MP-SP pede suspensão imediata de novo Código Tributário em Piracicaba
O Ministério Público do Estado de São Paulo (MP-SP) entrou com uma ação na Justiça solicitando a suspensão imediata do novo Código Tributário de Piracicaba, no interior paulista. O órgão apontou que a aprovação do projeto, que possui 588 páginas e revogou 27 outras leis, em regime de urgência e com menos de um mês de debate na Câmara de Vereadores foi "desproporcional e abusiva".
Alterações nos impostos municipais
O novo código altera significativamente a Planta Genérica de Valores e modifica as regras de cobrança de diversos impostos municipais, incluindo:
- Imposto Predial e Territorial Urbano (IPTU)
- Imposto de Transmissão de Bens Imóveis (ITBI)

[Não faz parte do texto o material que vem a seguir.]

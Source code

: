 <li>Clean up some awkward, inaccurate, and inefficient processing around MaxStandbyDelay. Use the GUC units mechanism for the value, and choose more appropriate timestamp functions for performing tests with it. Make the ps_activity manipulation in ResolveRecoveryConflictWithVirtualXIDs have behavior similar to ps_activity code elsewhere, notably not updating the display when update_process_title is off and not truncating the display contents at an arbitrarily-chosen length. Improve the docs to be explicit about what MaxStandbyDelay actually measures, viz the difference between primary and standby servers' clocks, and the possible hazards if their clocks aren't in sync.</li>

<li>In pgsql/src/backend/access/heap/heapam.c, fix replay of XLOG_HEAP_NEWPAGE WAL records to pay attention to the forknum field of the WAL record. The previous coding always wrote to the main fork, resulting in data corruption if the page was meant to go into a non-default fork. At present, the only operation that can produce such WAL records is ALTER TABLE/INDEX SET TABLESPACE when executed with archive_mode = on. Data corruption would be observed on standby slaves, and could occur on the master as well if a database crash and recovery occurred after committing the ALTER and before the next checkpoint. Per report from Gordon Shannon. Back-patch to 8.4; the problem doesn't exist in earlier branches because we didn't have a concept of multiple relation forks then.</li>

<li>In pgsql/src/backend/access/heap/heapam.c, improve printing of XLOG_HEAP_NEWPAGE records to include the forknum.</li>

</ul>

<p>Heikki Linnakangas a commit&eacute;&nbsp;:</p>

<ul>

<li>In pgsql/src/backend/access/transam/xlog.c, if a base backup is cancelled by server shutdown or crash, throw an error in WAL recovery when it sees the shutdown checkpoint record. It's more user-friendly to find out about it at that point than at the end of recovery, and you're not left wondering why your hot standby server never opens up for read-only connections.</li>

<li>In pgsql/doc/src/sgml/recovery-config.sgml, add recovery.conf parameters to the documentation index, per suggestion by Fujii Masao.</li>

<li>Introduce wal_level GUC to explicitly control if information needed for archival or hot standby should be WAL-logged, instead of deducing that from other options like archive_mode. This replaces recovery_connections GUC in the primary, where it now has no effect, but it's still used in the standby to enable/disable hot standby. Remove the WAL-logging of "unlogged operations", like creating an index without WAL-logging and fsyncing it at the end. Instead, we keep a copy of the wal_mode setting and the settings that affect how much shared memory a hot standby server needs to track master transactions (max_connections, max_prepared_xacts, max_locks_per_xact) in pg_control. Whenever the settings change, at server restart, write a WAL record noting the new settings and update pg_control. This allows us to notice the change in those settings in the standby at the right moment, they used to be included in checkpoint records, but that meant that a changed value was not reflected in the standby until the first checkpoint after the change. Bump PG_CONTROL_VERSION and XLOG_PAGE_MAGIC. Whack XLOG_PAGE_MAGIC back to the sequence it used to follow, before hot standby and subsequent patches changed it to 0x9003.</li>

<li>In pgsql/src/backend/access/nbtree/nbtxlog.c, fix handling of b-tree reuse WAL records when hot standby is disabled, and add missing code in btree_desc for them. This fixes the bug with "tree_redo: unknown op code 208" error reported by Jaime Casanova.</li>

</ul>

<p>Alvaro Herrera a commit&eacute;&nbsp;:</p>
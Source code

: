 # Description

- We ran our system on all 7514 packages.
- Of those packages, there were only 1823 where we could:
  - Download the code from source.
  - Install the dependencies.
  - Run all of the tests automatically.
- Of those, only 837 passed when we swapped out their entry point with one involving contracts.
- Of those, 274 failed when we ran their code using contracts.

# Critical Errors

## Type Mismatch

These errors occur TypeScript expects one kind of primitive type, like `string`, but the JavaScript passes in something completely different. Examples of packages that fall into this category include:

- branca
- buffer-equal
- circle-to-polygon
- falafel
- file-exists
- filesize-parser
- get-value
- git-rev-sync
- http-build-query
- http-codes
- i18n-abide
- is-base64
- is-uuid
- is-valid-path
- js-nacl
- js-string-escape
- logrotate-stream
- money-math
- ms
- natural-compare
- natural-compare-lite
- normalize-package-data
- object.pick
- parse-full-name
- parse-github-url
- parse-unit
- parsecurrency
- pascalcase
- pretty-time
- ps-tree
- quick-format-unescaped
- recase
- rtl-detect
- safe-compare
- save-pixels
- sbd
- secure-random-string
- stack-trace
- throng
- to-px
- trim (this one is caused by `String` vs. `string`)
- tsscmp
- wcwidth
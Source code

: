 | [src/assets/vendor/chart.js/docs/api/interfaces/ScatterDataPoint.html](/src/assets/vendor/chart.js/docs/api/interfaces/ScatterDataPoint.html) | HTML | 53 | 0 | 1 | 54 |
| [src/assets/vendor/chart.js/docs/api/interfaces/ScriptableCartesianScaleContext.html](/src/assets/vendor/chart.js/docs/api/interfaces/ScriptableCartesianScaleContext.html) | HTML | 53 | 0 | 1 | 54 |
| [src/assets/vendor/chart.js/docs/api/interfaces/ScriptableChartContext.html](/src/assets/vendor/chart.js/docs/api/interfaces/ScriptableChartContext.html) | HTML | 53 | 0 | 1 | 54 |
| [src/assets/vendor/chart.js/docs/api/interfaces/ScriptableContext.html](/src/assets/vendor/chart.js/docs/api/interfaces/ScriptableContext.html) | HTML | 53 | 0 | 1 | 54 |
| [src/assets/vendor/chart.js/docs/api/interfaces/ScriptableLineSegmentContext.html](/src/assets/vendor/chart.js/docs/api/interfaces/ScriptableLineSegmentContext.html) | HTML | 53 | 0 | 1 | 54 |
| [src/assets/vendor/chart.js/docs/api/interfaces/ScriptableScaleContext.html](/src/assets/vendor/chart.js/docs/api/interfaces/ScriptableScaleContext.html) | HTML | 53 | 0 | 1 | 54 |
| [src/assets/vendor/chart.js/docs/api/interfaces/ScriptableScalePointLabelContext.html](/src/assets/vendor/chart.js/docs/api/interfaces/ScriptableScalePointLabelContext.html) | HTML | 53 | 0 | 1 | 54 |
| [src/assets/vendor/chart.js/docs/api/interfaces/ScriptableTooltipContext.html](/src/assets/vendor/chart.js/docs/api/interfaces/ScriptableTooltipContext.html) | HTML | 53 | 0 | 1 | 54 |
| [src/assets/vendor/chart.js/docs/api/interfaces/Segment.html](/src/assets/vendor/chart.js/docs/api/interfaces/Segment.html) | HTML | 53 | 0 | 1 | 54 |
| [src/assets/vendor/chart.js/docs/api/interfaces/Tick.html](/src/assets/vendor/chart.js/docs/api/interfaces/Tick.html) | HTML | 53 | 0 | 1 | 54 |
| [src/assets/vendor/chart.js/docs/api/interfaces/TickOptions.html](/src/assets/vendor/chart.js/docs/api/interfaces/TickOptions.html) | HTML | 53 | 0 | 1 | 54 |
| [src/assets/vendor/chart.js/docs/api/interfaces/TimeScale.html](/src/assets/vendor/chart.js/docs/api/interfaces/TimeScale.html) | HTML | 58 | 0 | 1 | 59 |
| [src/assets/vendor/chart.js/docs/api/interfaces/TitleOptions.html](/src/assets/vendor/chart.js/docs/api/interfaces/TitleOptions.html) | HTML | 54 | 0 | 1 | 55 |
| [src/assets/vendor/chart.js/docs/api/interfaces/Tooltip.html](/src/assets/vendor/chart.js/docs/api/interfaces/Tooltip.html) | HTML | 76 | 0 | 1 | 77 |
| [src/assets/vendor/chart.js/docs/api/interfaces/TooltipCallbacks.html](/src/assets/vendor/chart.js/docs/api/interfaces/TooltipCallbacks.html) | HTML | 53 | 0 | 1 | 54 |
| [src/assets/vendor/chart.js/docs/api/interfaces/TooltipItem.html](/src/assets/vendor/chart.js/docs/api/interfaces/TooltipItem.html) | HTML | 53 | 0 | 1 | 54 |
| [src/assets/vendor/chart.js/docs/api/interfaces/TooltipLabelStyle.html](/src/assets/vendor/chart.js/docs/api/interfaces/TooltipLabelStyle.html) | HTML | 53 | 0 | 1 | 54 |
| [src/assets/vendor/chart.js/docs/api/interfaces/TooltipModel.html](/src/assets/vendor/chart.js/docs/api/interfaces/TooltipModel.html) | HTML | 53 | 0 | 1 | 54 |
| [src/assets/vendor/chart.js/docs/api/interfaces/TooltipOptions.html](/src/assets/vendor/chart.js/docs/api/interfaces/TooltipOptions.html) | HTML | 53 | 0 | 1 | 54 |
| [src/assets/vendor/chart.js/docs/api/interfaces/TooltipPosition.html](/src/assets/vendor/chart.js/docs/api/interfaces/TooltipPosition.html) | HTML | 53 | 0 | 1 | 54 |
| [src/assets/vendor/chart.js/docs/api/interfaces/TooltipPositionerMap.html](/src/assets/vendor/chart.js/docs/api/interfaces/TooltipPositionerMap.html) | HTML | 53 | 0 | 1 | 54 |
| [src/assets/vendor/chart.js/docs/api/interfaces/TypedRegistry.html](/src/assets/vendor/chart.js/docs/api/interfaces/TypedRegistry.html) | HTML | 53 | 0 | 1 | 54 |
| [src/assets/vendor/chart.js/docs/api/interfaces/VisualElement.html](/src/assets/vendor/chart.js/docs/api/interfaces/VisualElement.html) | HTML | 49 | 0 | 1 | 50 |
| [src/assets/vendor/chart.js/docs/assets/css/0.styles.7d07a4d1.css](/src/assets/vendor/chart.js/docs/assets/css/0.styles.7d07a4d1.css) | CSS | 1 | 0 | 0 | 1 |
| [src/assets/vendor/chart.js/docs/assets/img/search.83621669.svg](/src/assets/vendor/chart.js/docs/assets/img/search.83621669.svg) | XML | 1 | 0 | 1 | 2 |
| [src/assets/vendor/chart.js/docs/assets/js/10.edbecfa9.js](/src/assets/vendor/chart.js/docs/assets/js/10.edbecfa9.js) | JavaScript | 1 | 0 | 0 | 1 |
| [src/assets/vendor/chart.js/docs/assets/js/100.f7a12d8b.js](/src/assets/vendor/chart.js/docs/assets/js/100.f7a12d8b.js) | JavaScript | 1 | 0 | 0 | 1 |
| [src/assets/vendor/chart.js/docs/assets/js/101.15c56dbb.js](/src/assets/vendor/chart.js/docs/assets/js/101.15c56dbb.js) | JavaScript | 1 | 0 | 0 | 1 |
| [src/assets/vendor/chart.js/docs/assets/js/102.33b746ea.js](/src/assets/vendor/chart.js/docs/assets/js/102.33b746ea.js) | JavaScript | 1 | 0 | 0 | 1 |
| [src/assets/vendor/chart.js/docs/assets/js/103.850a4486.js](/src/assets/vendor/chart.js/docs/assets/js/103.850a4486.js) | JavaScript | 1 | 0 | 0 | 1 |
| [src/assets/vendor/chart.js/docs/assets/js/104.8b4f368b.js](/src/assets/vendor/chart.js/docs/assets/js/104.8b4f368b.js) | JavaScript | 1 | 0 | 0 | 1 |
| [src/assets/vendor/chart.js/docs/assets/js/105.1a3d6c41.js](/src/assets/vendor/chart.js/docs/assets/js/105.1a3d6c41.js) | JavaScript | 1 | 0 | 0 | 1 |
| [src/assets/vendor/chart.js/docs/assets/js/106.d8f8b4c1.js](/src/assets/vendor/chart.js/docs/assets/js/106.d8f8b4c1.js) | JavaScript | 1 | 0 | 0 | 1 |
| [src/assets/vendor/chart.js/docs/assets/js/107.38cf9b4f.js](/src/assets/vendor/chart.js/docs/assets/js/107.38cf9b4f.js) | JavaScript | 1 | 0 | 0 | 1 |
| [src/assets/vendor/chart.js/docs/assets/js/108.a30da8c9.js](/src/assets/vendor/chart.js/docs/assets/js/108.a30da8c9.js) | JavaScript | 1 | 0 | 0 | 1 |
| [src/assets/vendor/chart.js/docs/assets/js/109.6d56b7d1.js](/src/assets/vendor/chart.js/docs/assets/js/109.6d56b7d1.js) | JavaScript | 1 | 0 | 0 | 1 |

- Imposto Sobre Serviços de Qualquer Natureza (ISSQN)
- Outras taxas municipais
Se o pedido de liminar for aceito pela Justiça, voltarão a valer as regras e os valores de cobrança anteriores. Até o momento, não há data definida para análise judicial da solicitação.
Irregularidades no processo legislativo
O MP-SP destacou diversas irregularidades no processo de aprovação do Projeto de Lei 22/2025, enviado pela gestão do prefeito Helinho Zanatta (PSD) e aprovado em regime de urgência pela Câmara Municipal em 29 de dezembro de 2025.
Segundo o promotor Luciano Coutinho, "é inadmissível que um Projeto de Lei com 588 páginas e que revoga 27 leis seja colocado em votação pelo Poder Legislativo sem parecer técnico e análise jurídica prévios".
Principais pontos questionados
- Falta de análise da Comissão de Legislação, Justiça e Redação: O projeto não passou pela avaliação da CLJR, responsável por verificar constitucionalidade, legalidade e adequação da redação.
- Ausência de análise pelas comissões temáticas: O texto não foi examinado pelas comissões permanentes responsáveis por temas tributários e orçamentários, conforme exigido pela Lei Orgânica do Município.
- Mensagem modificativa irregular: A Mensagem Modificativa nº 1 foi apresentada no mesmo dia inicialmente previsto para votação, alterando artigos, substituindo tabelas e corrigindo fórmulas matemáticas sem tempo adequado para análise.
- Aprovação em regime de urgência: O MP-SP questiona a tramitação acelerada, argumentando que o regime de urgência não pode suprimir o debate parlamentar nem violar o devido processo legislativo.
- Falta de estudo de impacto financeiro: Não foram apresentadas estimativas de impacto orçamentário e financeiro, como exige a Lei de Responsabilidade Fiscal, incluindo projeção de arrecadação e efeitos sociais para contribuintes de baixa renda.
Posicionamento da prefeitura
A Prefeitura de Piracicaba informou que ainda não foi intimada sobre a ação do MP-SP. A administração municipal afirmou que, após ter acesso ao conteúdo da ação, analisará o caso e apresentará suas justificativas à Justiça, defendendo a constitucionalidade da lei.
Impacto nos contribuintes
O novo código prevê aumento do IPTU para 69,4% dos imóveis de Piracicaba e redução para 30,6% das propriedades. O texto inclui fórmulas matemáticas complexas, anexos técnicos detalhados e tabelas com novos valores que, segundo o MP-SP, exigiriam análise mais aprofundada e debate público amplo.
O promotor Luciano Coutinho ressaltou ainda que "além de ilegal, é inconcebível se aprovar uma reforma tributária sem saber quanto se arrecadará e ignorando o impacto sobre empresas e famílias".
O MP-SP afirmou que a prefeitura só poderá implementar mudanças tributárias se reapresentar o projeto de lei e seguir rigorosamente todas as etapas do processo legislativo estabelecidas pela legislação municipal.